* WORK TASK *
The records below are made of lines; count those holding the word "confirmPasswordField" and give the number only.

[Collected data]
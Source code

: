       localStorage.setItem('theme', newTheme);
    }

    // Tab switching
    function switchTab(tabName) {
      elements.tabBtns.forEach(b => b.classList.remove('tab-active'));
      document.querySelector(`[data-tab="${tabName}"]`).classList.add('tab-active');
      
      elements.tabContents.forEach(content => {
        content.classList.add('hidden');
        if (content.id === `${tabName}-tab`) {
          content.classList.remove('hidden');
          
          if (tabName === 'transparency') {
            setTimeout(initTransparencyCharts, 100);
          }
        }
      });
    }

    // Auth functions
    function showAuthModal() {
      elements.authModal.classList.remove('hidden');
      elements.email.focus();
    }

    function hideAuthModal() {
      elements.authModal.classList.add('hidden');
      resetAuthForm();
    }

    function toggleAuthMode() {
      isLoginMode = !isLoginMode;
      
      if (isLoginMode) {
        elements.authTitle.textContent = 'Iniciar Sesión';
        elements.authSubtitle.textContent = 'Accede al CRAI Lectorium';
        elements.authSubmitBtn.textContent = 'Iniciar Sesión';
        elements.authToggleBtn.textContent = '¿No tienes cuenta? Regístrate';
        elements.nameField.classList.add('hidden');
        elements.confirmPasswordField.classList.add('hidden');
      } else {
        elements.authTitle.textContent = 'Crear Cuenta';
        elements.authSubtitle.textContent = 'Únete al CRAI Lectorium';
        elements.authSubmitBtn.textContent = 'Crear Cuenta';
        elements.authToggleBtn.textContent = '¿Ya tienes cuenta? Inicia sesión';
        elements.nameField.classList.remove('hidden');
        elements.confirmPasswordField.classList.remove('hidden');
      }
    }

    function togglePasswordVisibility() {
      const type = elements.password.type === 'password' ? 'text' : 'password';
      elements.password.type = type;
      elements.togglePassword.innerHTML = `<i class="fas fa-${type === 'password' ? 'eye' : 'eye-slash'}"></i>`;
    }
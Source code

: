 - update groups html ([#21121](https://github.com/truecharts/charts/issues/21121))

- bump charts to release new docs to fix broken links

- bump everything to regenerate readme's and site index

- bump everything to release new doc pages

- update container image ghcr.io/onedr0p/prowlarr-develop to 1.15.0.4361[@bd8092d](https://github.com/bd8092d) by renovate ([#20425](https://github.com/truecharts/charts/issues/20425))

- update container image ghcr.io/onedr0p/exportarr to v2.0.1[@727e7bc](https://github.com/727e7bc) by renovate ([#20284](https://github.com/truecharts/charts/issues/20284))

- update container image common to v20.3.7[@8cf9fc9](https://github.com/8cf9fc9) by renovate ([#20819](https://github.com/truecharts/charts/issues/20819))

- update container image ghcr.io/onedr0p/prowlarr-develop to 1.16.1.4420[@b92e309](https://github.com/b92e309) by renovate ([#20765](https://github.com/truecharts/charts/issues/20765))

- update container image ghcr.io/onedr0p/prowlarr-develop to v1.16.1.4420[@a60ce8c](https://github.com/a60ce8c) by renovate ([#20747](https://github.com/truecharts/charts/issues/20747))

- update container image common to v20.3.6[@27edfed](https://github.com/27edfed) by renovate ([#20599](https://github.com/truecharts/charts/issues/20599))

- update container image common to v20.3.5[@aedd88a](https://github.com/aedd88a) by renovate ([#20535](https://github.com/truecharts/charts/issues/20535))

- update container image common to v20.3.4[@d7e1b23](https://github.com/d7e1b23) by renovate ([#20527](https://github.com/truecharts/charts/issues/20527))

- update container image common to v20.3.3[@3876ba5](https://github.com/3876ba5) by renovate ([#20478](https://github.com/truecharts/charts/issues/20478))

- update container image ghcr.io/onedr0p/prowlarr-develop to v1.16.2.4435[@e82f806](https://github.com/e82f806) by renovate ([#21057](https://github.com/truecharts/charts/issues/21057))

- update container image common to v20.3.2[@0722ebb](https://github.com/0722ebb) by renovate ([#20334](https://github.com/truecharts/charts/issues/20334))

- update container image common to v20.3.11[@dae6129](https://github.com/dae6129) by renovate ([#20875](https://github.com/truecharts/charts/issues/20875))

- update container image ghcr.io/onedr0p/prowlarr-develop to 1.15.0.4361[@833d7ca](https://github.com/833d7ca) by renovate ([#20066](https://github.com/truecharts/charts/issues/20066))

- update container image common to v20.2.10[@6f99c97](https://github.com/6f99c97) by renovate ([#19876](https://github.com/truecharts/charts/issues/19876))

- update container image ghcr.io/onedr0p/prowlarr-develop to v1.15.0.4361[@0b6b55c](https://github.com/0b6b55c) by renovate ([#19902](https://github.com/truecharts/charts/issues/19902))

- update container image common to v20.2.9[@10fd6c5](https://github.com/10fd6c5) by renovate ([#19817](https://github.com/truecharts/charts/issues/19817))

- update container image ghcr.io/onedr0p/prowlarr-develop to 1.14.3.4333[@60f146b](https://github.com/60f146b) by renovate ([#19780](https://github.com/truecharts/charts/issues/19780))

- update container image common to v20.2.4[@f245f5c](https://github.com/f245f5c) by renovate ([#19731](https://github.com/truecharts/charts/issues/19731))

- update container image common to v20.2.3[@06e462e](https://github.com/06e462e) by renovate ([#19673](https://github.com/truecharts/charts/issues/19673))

* EXERCISE RESULT *
2